Following the cry, and blending with its final tones, there burst forth another and even more blood-curdling yell—a howl as of extreme terror, of hatred, of agony. Swiftly rising in a crescendo, it ended abruptly in a half-stifled moan; then came a series of moans and dreadful gasps, as of some creature writhing in torment; then once more the shrill challenging voice, followed by other voices screeching in wild glee or still wilder terror; then the sounds of scuffing and heavy blows mingled with a clamorous confusion of voices that chorused like a din of demons, but gradually and slowly died down, until the silence of the vast solitudes once more covered all things.
Long before those cries had ended, Ru was perched among the tree tops. Clinging to the upper branches, well out of sight of the ground, he sat as still as though he were a man of wood; yet his wide-open eyes were alert with wonder and fear, and his ears missed not one note or tremor of the mysterious tumult. Who might those strange combatants be? he inquired of himself; and he trembled merely at the knowledge that they were human.

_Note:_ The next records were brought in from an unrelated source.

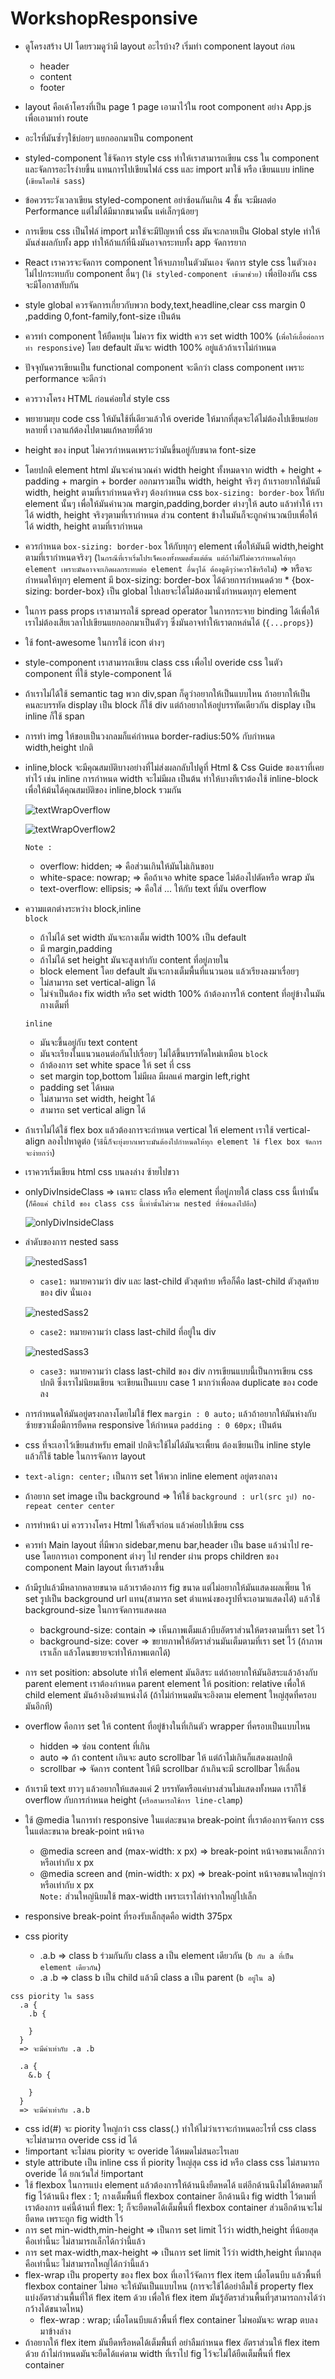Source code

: # WorkshopResponsive

- ดูโครงสร้าง UI โดยรวมดูว่ามี layout อะไรบ้าง? เริ่มทำ component layout ก่อน
  - header
  - content
  - footer
- layout คือเค้าโครงที่เป็น page 1 page เอามาไว้ใน root component อย่าง App.js เพื่อเอามาทำ route
- อะไรที่มันซ้ำๆใช้บ่อยๆ แยกออกมาเป็น component
- styled-component ใช้จัดการ style css ทำให้เราสามารถเขียน css ใน component และจัดการอะไรง่ายขึ้น แทนการไปเขียนไฟล์ css และ import มาใช้ หรือ เขียนแบบ inline (`เขียนโดยใช้ sass`)
- ข้อควรระวังเวลาเขียน styled-component อย่าซ้อนกันเกิน 4 ชั้น จะมีผลต่อ Performance แต่ไม่ได้มีมากขนาดนั้น แค่เล็กๆน้อยๆ
- การเขียน css เป็นไฟล์ import มาใช้จะมีปัญหาที่ css มันจะกลายเป็น Global style ทำให้มันส่งผลกับทั้ง app ทำให้ถ้าแก้ที่นึงมันอาจกระทบทั้ง app จัดการยาก
- React เราควรจะจัดการ component ให้จบภายในตัวมันเอง จัดการ style css ในตัวเอง ไม่ไปกระทบกับ component อื่นๆ (`ใช้ styled-component เข้ามาช่วย)` เพื่อป้องกัน css จะมีโอกาสทับกัน
- style global ควรจัดการเกี่ยวกับพวก body,text,headline,clear css margin 0 ,padding 0,font-family,font-size เป็นต้น
- ควรทำ component ให้ยืดหยุ่น ไม่ควร fix width ควร set width 100% (`เพื่อให้เอื้อต่อการทำ responsive`) โดย default มันจะ width 100% อยู่แล้วถ้าเราไม่กำหนด
- ปัจจุบันควรเขียนเป็น functional component จะดีกว่า class component เพราะ performance จะดีกว่า
- ควรวางโครง HTML ก่อนค่อยใส่ style css
- พยายามยุบ code css ให้มันใช้ที่เดียวแล้วให้ overide ให้มากที่สุดจะได้ไม่ต้องไปเขียนย่อยหลายที่ เวลาแก้ต้องไปตามแก้หลายที่ด้วย
- height ของ input ไม่ควรกำหนดเพราะว่ามันขึ้นอยู่กับขนาด font-size
- โดยปกติ element html มันจะคำนวณค่า width height ทั้งหมดจาก width + height + padding + margin + border ออกมารวมเป็น width, height จริงๆ ถ้าเราอยากให้มันมี width, height ตามที่เรากำหนดจริงๆ ต้องกำหนด css `box-sizing: border-box` ให้กับ element นั้นๆ เพื่อให้มันคำนวณ margin,padding,border ต่างๆให้ auto แล้วทำให้ เราได้ width, height จริงๆตามที่เรากำหนด ส่วน content ข้างในมันก็จะถูกคำนวณบีบเพื่อให้ได้ width, height ตามที่เรากำหนด
- ควรกำหนด `box-sizing: border-box` ให้กับทุกๆ element เพื่อให้มันมี width,height ตามที่เรากำหนดจริงๆ (`ในกรณีที่เราเริ่มโปรเจ็คเองทั้งหมดตั้งแต่ต้น แต่ถ้าไม่ก็ไม่ควรกำหนดให้ทุก element เพราะมันอาจจะเกิดผลกระทบต่อ element อื่นๆได้ ต้องดูดีๆว่าควรใช้หรือไม่`) => หรือจะกำหนดให้ทุกๆ element มี box-sizing: border-box ได้ด้วยการกำหนดด้วย \* {box-sizing: border-box} เป็น global ไปเลยจะได้ไม่ต้องมานั่งกำหนดทุกๆ element
- ในการ pass props เราสามารถใช้ spread operator ในการกระจาย binding ได้เพื่อให้เราไม่ต้องเสียเวลาไปเขียนแยกออกมาเป็นตัวๆ ซึ่งมันอาจทำให้เราตกหล่นได้ (`{...props}`)
- ใช้ font-awesome ในการใช้ icon ต่างๆ
- style-component เราสามารถเขียน class css เพื่อไป overide css ในตัว component ที่ใช้ style-component ได้
- ถ้าเราไม่ได้ใช้ semantic tag พวก div,span ก็ดูว่าอยากให้เป็นแบบไหน ถ้าอยากให้เป็นคนละบรรทัด display เป็น block ก็ใช้ div แต่ถ้าอยากให้อยู่บรรทัดเดียวกัน display เป็น inline ก็ใช้ span
- การทำ img ให้ขอบเป็นวงกลมก็แค่กำหนด border-radius:50% กับกำหนด width,height ปกติ
- inline,block จะมีคุณสมบัติบางอย่างที่ไม่ส่งผลกลับไปดูที่ Html & Css Guide ของเราที่เคยทำไว้ เช่น inline การกำหนด width จะไม่มีผล เป็นต้น ทำให้บางทีเราต้องใช้ inline-block เพื่อให้ม้นได้คุณสมบัติของ inline,block รวมกัน

  ![textWrapOverflow](img/text-wrap-overflow.PNG)

  ![textWrapOverflow2](img/text-wrap-overflow2.PNG)

  `Note : `

  - overflow: hidden; => คือส่วนเกินให้มันไม่เกินขอบ
  - white-space: nowrap; => คือถ้าเจอ white space ไม่ต้องไปตัดหรือ wrap มัน
  - text-overflow: ellipsis; => คือใส่ ... ให้กับ text ที่มัน overflow

- ความแตกต่างระหว่าง block,inline \
  `block`

  - ถ้าไม่ได้ set width มันจะกางเต็ม width 100% เป็น default
  - มี margin,padding
  - ถ้าไม่ได้ set height มันจะสูงเท่ากับ content ที่อยู่ภายใน
  - block element โดย default มันจะกางเต็มพื้นที่แนวนอน แล้วเรียงลงมาเรื่อยๆ
  - ไม่สามารถ set vertical-align ได้
  - ไม่จำเป็นต้อง fix width หรือ set width 100% ถ้าต้องการให้ content ที่อยู่ข้างในมันกางเต็มที่

  `inline`

  - มันจะขึ้นอยู่กับ text content
  - มันจะเรียงในแนวนอนต่อกันไปเรื่อยๆ ไม่ได้ขึ้นบรรทัดใหม่เหมือน `block`
  - ถ้าต้องการ set white space ให้ set ที่ css
  - set margin top,bottom ไม่มีผล มีผลแค่ margin left,right
  - padding set ได้หมด
  - ไม่สามารถ set width, height ได้
  - สามารถ set vertical align ได้

- ถ้าเราไม่ได้ใช้ flex box แล้วต้องการจะกำหนด vertical ให้ element เราใช้ vertical-align ลองไปหาดูต่อ (`วิธีนี้ก็จะยุ่งยากเพราะมันต้องไปกำหนดให้ทุก element ใช้ flex box จัดการจะง่ายกว่า`)
- เราควรเริ่มเขียน html css บนลงล่าง ซ้ายไปขวา
- onlyDivInsideClass => เฉพาะ class หรือ element ที่อยู่ภายใต้ class css นี้เท่านั้น (`ก็คือแค่ child ของ class css นี้เท่านั้นไม่รวม nested ที่ซ้อนลงไปอีก`)

  ![onlyDivInsideClass](img/onlyDivInsideClass.PNG)

- ลำดับของการ nested sass

  ![nestedSass1](img/nestedSass1.PNG)

  - `case1:` หมายความว่า div และ last-child ตัวสุดท้าย หรือก็คือ last-child ตัวสุดท้ายของ div นั่นเอง

  ![nestedSass2](img/nestedSass2.PNG)

  - `case2:` หมายความว่า class last-child ที่อยู่ใน div

  ![nestedSass3](img/nestedSass3.PNG)

  - `case3:` หมายความว่า class last-child ของ div การเขียนแบบนี้เป็นการเขียน css ปกติ ซึ่งเราไม่นิยมเขียน จะเขียนเป็นแบบ case 1 มากว่าเพื่อลด duplicate ของ code ลง

- การกำหนดให้มันอยู่ตรงกลางโดยไม่ใช้ flex `margin : 0 auto;` แล้วถ้าอยากให้มันห่างกับซ้ายขวาเมื่อมีการยืดหด responsive ให้กำหนด `padding : 0 60px;` เป็นต้น
- css ที่จะเอาไว้เขียนสำหรับ email ปกติจะใช้ไม่ได้มันจะเพี้ยน ต้องเขียนเป็น inline style แล้วก็ใช้ table ในการจัดการ layout
- `text-align: center;` เป็นการ set ให้พวก inline element อยู่ตรงกลาง
- ถ้าอยาก set image เป็น background => ให้ใช้ `background : url(src รูป) no-repeat center center`
- การทำหน้า ui ควรวางโครง Html ให้เสร็จก่อน แล้วค่อยไปเขียน css
- ควรทำ Main layout ที่มีพวก sidebar,menu bar,header เป็น base แล้วนำไป re-use โดยการเอา component ต่างๆ ไป render ผ่าน props children ของ component Main layout ที่เราสร้างขึ้น
- ถ้ามีรูปแล้วมีหลากหลายขนาด แล้วเราต้องการ fig ขนาด แต่ไม่อยากให้มันแสดงผลเพี๊ยน ให้ set รูปเป็น background url แทน(สามารถ set ตำแหน่งของรูปที่จะเอามาแสดงได้) แล้วใช้ background-size ในการจัดการแสดงผล
  - background-size: contain => เห็นภาพเต็มแล้วบีบอัตราส่วนให้ตรงตามที่เรา set ไว้
  - background-size: cover => ขยายภาพให้อัตราส่วนมันเต็มตามที่เรา set ไว้ (ถ้าภาพเราเล็ก แล้วโดนขยายจะทำให้ภาพแตกได้)
- การ set position: absolute ทำให้ element มันอิสระ แต่ถ้าอยากให้มันอิสระแล้วอ้างกับ parent element เราต้องกำหนด parent element ให้ position: relative เพื่อให้ child element มันอ้างอิงตำแหน่งได้ (ถ้าไม่กำหนดมันจะอิงตาม element ใหญ่สุดที่ครอบมันอีกที)
- overflow คือการ set ให้ content ที่อยู่ข้างในที่เกินตัว wrapper ที่ครอบเป็นแบบไหน
  - hidden => ซ่อน content ที่เกิน
  - auto => ถ้า content เกินจะ auto scrollbar ให้ แต่ถ้าไม่เกินก็แสดงผลปกติ
  - scrollbar => จัดการ content ให้มี scrollbar ถ้าเกินจะมี scrollbar ให้เลื่อน
- ถ้าเรามี text ยาวๆ แล้วอยากให้แสดงแค่ 2 บรรทัดหรือแค่บางส่วนไม่แสดงทั้งหมด เราก็ใช้ overflow กับการกำหนด height (`หรือสามารถใช้การ line-clamp`)
- ใช้ @media ในการทำ responsive ในแต่ละขนาด break-point ที่เราต้องการจัดการ css ในแต่ละขนาด break-point หน้าจอ
  - @media screen and (max-width: x px) => break-point หน้าจอขนาดเล็กกว่าหรือเท่ากับ x px
  - @media screen and (min-width: x px) => break-point หน้าจอขนาดใหญ่กว่าหรือเท่ากับ x px \
    `Note:` ส่วนใหญ่นิยมใช้ max-width เพราะเราไล่ทำจากใหญ่ไปเล็ก
- responsive break-point ที่รองรับเล็กสุดคือ width 375px
- css piority
  - .a.b => class b ร่วมกันกับ class a เป็น element เดียวกัน (`b กับ a ที่เป็น element เดียวกัน`)
  - .a .b => class b เป็น child แล้วมี class a เป็น parent (`b อยู่ใน a`)

```
css piority ใน sass
  .a {
    .b {

    }
  }
  => จะมีค่าเท่ากับ .a .b

  .a {
    &.b {

    }
  }
  => จะมีค่าเท่ากับ .a.b
```

- css id(#) จะ piority ใหญ่กว่า css class(.) ทำให้ไม่ว่าเราจะกำหนดอะไรที่ css class จะไม่สามารถ overide css id ได้
- !important จะไม่สน piority จะ overide ได้หมดไม่สนอะไรเลย
- style attribute เป็น inline css ที่ piority ใหญ่สุด css id หรือ class css ไม่สามารถ overide ได้ ยกเว้นใส่ !important
- ใช้ flexbox ในการแบ่ง element แล้วต้องการให้ด้านนึงยืดหดได้ แต่อีกด้านนึงไม่ได้หดตามก็ fig ไว้ด้านนึง flex : 1; กางเต็มพื้นที่ flexbox container อีกด้านนึง fig width ไว้ตามที่เราต้องการ แค่นี้ด้านที่ flex: 1; ก็จะยืดหดได้เต็มพื้นที่ flexbox container ส่วนอีกด้านจะไม่ยืดหด เพราะถูก fig width ไว้
- การ set min-width,min-height => เป็นการ set limit ไว้ว่า width,height ที่น้อยสุดคือเท่านี้นะ ไม่สามารถเล็กได้กว่านี้แล้ว
- การ set max-width,max-height => เป็นการ set limit ไว้ว่า width,height ที่มากสุดคือเท่านี้นะ ไม่สามารถใหญ่ได้กว่านี้แล้ว
- flex-wrap เป็น property ของ flex box ที่เอาไว้จัดการ flex item เมื่อโดนบีบ แล้วพื้นที่ flexbox container ไม่พอ จะให้มันเป็นแบบไหน (การจะใช้ได้อย่าลืมใช้ property flex แบ่งอัตราส่วนพื้นที่ให้ flex item ด้วย เพื่อให้ flex item มันรู้อัตราส่วนพื้นที่ๆสามารถกางได้ว่ากว้างได้ขนาดไหน)
  - flex-wrap : wrap; เมื่อโดนบีบแล้วพื้นที่ flex container ไม่พอมันจะ wrap ตบลงมาข้างล่าง
- ถ้าอยากให้ flex item มันยืดหรือหดได้เต็มพื้นที่ อย่าลืมกำหนด flex อัตราส่วนให้ flex item ด้วย ถ้าไม่กำหนดมันจะยืดได้แค่ตาม width ที่เราไป fig ไว้จะไม่ได้ยืดเต็มพื้นที่ flex container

For a moment it came to him that—ferocious as they were—they were perhaps his own people; but he dismissed the thought instantly, for the voices had in them a savagery surpassing even that of the Umbaddu. But, if not his own people, who could they be? He had never been told that there was any tribe in the world except his own; but there were old legends—legends ridiculed by the wiser tribesmen—that other peoples existed, and that some of these were brutal and fierce as wolves.
While remembrance of these discredited legends was troubling Ru's mind, the twilight was gradually deepening, and utter darkness was stealing down about him. And through the gathering night, in the direction whence the voices proceeded, he was amazed to observe a faint glow—so dim at first that he could not be sure whether he had not merely imagined it, then by slow degrees brightening into unmistakable reality: a ruddy luminance that seemed to issue from beyond the tree tops, filling the spaces just above the black rim of the foliage with a flickering ghostly light, which wavered and rose and wavered and rose with uncanny fitfulness. And in the midst of that appalling radiance, whose pale red was of an indescribable ghastliness, there shot forth from time to time little yellow sparks, which leaped up brightly against the sultry background and instantly vanished.